> Task directions: Return each line of the records holding the string "Combinatorial".

[Dataset items]

________________

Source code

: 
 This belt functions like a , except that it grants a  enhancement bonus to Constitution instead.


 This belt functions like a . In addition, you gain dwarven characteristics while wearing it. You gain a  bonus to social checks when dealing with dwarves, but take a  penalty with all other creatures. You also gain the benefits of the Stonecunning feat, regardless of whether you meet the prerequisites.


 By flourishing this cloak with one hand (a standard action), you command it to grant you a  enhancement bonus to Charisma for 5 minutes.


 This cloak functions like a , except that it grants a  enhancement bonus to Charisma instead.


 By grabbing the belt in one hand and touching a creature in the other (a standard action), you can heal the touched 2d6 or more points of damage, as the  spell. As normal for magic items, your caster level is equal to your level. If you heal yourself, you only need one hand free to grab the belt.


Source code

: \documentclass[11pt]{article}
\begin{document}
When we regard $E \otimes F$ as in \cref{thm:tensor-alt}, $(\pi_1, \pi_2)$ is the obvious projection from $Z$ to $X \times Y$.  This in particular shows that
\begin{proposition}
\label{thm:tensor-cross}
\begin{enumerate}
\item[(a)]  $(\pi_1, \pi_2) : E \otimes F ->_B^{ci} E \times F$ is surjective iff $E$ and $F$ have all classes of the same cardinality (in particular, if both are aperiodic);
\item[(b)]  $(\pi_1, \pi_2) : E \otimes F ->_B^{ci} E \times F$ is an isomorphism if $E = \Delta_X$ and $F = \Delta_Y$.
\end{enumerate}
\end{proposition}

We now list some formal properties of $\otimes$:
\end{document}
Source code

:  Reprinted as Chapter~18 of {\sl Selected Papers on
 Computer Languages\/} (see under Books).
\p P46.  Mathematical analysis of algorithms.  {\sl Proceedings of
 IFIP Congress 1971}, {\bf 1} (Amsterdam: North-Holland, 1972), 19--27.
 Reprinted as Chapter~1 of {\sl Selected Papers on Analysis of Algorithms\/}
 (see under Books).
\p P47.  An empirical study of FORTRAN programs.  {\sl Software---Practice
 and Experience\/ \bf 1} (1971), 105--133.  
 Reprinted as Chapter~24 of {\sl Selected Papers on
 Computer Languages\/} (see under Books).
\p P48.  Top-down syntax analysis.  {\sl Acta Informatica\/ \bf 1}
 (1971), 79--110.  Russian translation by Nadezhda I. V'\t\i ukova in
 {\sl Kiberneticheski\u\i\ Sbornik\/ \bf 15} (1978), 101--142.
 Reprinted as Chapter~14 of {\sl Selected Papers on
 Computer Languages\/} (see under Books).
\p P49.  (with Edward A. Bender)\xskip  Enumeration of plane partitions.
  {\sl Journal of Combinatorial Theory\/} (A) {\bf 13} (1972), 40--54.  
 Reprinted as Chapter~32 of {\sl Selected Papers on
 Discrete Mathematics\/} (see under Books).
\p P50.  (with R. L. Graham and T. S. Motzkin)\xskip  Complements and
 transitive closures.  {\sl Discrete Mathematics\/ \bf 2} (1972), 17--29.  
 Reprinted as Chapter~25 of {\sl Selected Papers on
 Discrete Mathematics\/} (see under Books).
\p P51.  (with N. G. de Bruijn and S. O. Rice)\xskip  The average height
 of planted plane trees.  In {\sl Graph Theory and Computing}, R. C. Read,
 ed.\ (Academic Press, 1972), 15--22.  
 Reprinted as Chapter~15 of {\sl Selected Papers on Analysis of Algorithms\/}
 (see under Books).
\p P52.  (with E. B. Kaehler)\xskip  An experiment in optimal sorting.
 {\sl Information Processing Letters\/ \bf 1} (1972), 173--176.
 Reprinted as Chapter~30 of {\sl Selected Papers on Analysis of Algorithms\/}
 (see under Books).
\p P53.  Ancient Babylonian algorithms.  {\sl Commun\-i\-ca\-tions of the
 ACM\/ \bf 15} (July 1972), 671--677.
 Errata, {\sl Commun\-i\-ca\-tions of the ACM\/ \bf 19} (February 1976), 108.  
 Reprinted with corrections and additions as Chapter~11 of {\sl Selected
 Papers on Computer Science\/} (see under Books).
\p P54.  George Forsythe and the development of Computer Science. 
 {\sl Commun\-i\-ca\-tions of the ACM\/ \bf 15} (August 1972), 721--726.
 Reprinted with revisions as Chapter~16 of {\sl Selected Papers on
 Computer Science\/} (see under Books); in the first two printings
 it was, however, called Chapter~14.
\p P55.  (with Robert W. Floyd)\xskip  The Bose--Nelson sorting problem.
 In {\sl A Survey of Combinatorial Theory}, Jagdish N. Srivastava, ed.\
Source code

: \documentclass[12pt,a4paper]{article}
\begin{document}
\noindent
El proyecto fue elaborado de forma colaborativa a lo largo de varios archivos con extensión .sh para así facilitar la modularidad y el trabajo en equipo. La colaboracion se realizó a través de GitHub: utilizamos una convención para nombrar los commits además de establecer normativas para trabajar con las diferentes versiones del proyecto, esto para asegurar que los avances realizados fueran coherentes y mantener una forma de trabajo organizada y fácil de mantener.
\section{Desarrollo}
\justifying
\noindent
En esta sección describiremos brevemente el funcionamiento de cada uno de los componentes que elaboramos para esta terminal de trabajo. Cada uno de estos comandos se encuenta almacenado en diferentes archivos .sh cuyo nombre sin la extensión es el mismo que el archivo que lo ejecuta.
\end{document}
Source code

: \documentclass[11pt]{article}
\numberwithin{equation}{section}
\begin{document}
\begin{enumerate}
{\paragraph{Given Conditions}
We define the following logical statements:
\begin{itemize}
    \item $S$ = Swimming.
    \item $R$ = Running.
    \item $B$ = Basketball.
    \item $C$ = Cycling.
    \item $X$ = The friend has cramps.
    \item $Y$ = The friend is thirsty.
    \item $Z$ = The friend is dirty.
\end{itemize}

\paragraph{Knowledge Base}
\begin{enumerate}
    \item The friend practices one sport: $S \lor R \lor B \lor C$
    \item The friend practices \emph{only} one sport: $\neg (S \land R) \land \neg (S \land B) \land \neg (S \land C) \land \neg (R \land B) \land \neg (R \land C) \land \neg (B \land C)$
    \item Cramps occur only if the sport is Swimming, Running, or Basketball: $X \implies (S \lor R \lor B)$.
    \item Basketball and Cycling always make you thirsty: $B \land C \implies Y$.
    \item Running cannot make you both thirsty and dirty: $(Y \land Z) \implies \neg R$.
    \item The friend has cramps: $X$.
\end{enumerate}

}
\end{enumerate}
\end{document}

________________

> Expected answer:
  {\sl Journal of Combinatorial Theory\/} (A) {\bf 13} (1972), 40--54.  
 In {\sl A Survey of Combinatorial Theory}, Jagdish N. Srivastava, ed.\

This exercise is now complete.